With spring drills officially over, I think we all understand that we’re all in for a long haul, six weeks in total, between the end of minicamp and the start of training camp. You know the drill. There’s little new information coming out during this period, so it serves as the perfect time both to look back, and to look ahead.
We’re going to be focusing mostly on the latter as we prepare—ever so patiently, of course—for training camp. The Pittsburgh Steelers right now have a fairly young roster with inexperienced players that they are hoping to take on a bigger role. The problem is that in many cases, they are still waiting on those players to show them something, and that is the focus of that series—as well as the occasional veteran with lingering questions.

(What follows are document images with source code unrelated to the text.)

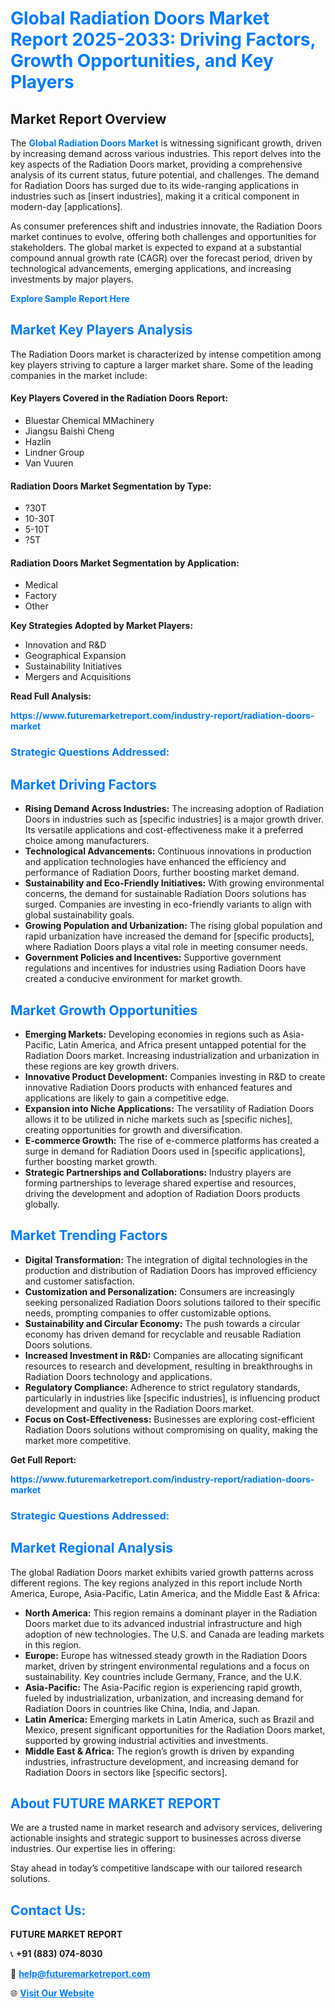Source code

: <h1 style="color: #007BFF;">Global Radiation Doors Market Report 2025-2033: Driving Factors, Growth Opportunities, and Key Players</h1>

<section id="overview">
<h2>Market Report Overview</h2>
<p>The <a href="https://www.futuremarketreport.com/industry-report/radiation-doors-market" style="color: #007BFF; text-decoration: none;"><strong>Global Radiation Doors Market</strong></a> is witnessing significant growth, driven by increasing demand across various industries. This report delves into the key aspects of the Radiation Doors market, providing a comprehensive analysis of its current status, future potential, and challenges. The demand for Radiation Doors has surged due to its wide-ranging applications in industries such as [insert industries], making it a critical component in modern-day [applications].</p>
<p>As consumer preferences shift and industries innovate, the Radiation Doors market continues to evolve, offering both challenges and opportunities for stakeholders. The global market is expected to expand at a substantial compound annual growth rate (CAGR) over the forecast period, driven by technological advancements, emerging applications, and increasing investments by major players.</p>
</section>

<section id="overview">
<p><a href="https://www.futuremarketreport.com/request-sample/reportId=86380" style="color: #007BFF; text-decoration: none;"><strong>Explore Sample Report Here</strong></a></p>
</section>

<section id="key-players">
<h2 style="color: #007BFF;">Market Key Players Analysis</h2>
<p>The Radiation Doors market is characterized by intense competition among key players striving to capture a larger market share. Some of the leading companies in the market include:</p>
<h4>Key Players Covered in the Radiation Doors Report:</h4>
<ul><li>Bluestar Chemical MMachinery</li><li>Jiangsu Baishi Cheng</li><li>Hazlin</li><li>Lindner Group</li><li>Van Vuuren</li></ul>
<h4>Radiation Doors Market Segmentation by Type:</h4>
<ul><li>?30T</li><li>10-30T</li><li>5-10T</li><li>?5T</li></ul>

<h4>Radiation Doors Market Segmentation by Application:</h4>
<ul><li>Medical</li><li>Factory</li><li>Other</li></ul>
<p><strong>Key Strategies Adopted by Market Players:</strong></p>
<ul>
<li>Innovation and R&D</li>
<li>Geographical Expansion</li>
<li>Sustainability Initiatives</li>
<li>Mergers and Acquisitions</li>
</ul>
</section>

<section>
<p><strong>Read Full Analysis: </strong></p><a href="https://www.futuremarketreport.com/industry-report/radiation-doors-market" style="color: #007BFF; text-decoration: none;"><strong>https://www.futuremarketreport.com/industry-report/radiation-doors-market</strong></a>
<h3 style="color: #007BFF;">Strategic Questions Addressed:</h3>
</section>

<section id="driving-factors">
<h2 style="color: #007BFF;">Market Driving Factors</h2>
<ul>
<li><strong>Rising Demand Across Industries:</strong> The increasing adoption of Radiation Doors in industries such as [specific industries] is a major growth driver. Its versatile applications and cost-effectiveness make it a preferred choice among manufacturers.</li>
<li><strong>Technological Advancements:</strong> Continuous innovations in production and application technologies have enhanced the efficiency and performance of Radiation Doors, further boosting market demand.</li>
<li><strong>Sustainability and Eco-Friendly Initiatives:</strong> With growing environmental concerns, the demand for sustainable Radiation Doors solutions has surged. Companies are investing in eco-friendly variants to align with global sustainability goals.</li>
<li><strong>Growing Population and Urbanization:</strong> The rising global population and rapid urbanization have increased the demand for [specific products], where Radiation Doors plays a vital role in meeting consumer needs.</li>
<li><strong>Government Policies and Incentives:</strong> Supportive government regulations and incentives for industries using Radiation Doors have created a conducive environment for market growth.</li>
</ul>
</section>

<section id="growth-opportunities">
<h2 style="color: #007BFF;">Market Growth Opportunities</h2>
<ul>
<li><strong>Emerging Markets:</strong> Developing economies in regions such as Asia-Pacific, Latin America, and Africa present untapped potential for the Radiation Doors market. Increasing industrialization and urbanization in these regions are key growth drivers.</li>
<li><strong>Innovative Product Development:</strong> Companies investing in R&D to create innovative Radiation Doors products with enhanced features and applications are likely to gain a competitive edge.</li>
<li><strong>Expansion into Niche Applications:</strong> The versatility of Radiation Doors allows it to be utilized in niche markets such as [specific niches], creating opportunities for growth and diversification.</li>
<li><strong>E-commerce Growth:</strong> The rise of e-commerce platforms has created a surge in demand for Radiation Doors used in [specific applications], further boosting market growth.</li>
<li><strong>Strategic Partnerships and Collaborations:</strong> Industry players are forming partnerships to leverage shared expertise and resources, driving the development and adoption of Radiation Doors products globally.</li>
</ul>
</section>

<section id="trending-factors">
<h2 style="color: #007BFF;">Market Trending Factors</h2>
<ul>
<li><strong>Digital Transformation:</strong> The integration of digital technologies in the production and distribution of Radiation Doors has improved efficiency and customer satisfaction.</li>
<li><strong>Customization and Personalization:</strong> Consumers are increasingly seeking personalized Radiation Doors solutions tailored to their specific needs, prompting companies to offer customizable options.</li>
<li><strong>Sustainability and Circular Economy:</strong> The push towards a circular economy has driven demand for recyclable and reusable Radiation Doors solutions.</li>
<li><strong>Increased Investment in R&D:</strong> Companies are allocating significant resources to research and development, resulting in breakthroughs in Radiation Doors technology and applications.</li>
<li><strong>Regulatory Compliance:</strong> Adherence to strict regulatory standards, particularly in industries like [specific industries], is influencing product development and quality in the Radiation Doors market.</li>
<li><strong>Focus on Cost-Effectiveness:</strong> Businesses are exploring cost-efficient Radiation Doors solutions without compromising on quality, making the market more competitive.</li>
</ul>
</section>

<section>
<p><strong>Get Full Report: </strong></p><a href="https://www.futuremarketreport.com/industry-report/radiation-doors-market" style="color: #007BFF; text-decoration: none;"><strong>https://www.futuremarketreport.com/industry-report/radiation-doors-market</strong></a>
<h3 style="color: #007BFF;">Strategic Questions Addressed:</h3>
</section>


<section id="regional-analysis">
<h2 style="color: #007BFF;">Market Regional Analysis</h2>
<p>The global Radiation Doors market exhibits varied growth patterns across different regions. The key regions analyzed in this report include North America, Europe, Asia-Pacific, Latin America, and the Middle East & Africa:</p>
<ul>
<li><strong>North America:</strong> This region remains a dominant player in the Radiation Doors market due to its advanced industrial infrastructure and high adoption of new technologies. The U.S. and Canada are leading markets in this region.</li>
<li><strong>Europe:</strong> Europe has witnessed steady growth in the Radiation Doors market, driven by stringent environmental regulations and a focus on sustainability. Key countries include Germany, France, and the U.K.</li>
<li><strong>Asia-Pacific:</strong> The Asia-Pacific region is experiencing rapid growth, fueled by industrialization, urbanization, and increasing demand for Radiation Doors in countries like China, India, and Japan.</li>
<li><strong>Latin America:</strong> Emerging markets in Latin America, such as Brazil and Mexico, present significant opportunities for the Radiation Doors market, supported by growing industrial activities and investments.</li>
<li><strong>Middle East & Africa:</strong> The region’s growth is driven by expanding industries, infrastructure development, and increasing demand for Radiation Doors in sectors like [specific sectors].</li>
</ul>
</section>

<footer>
<h2 style="color: #007BFF;">About FUTURE MARKET REPORT</h2>
<p>We are a trusted name in market research and advisory services, delivering actionable insights and strategic support to businesses across diverse industries. Our expertise lies in offering:</p>

<p>Stay ahead in today’s competitive landscape with our tailored research solutions.</p>

<h2 style="color: #007BFF;">Contact Us:</h2>
<p><strong>FUTURE MARKET REPORT</strong></p>
<p>📞 <strong>+91 (883) 074-8030</strong></p>
<p>📧 <strong><a href="mailto:help@futuremarketreport.com" style="color: #007BFF;">help@futuremarketreport.com</a></strong></p>
<p>🌐 <strong><a href="https://www.futuremarketreport.com/" style="color: #007BFF;">Visit Our Website</a></strong></p>
</footer>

Show me something, L.T. Walton.
If there is one particular reserve area of critical importance this season facing major questions, I would have to say above all that that position would be defensive end. Behind stars Cameron Heyward and Stephon Tuitt, the Steelers quite simply really don’t even know what they have, and they didn’t last year either, which is why they were unable to get their starters off the field.
The team obviously realized that Cam Thomas was not an adequate answer, especially not after they increasingly relied upon a two-down-linemen front in the nickel package, which was far from Thomas’ wheelhouse, and so he was not re-signed. Instead, they brought in Ricardo Mathews on a veteran-minimum deal with no guaranteed money.
In the interim, John Mitchell and the defensive coaching staff is crossing their fingers regarding the development of second-year defensive end L.T. Walton, who was drafted in the sixth round of the 2015 NFL Draft, but who only logged a few dozen snaps in his rookie season with very little impact.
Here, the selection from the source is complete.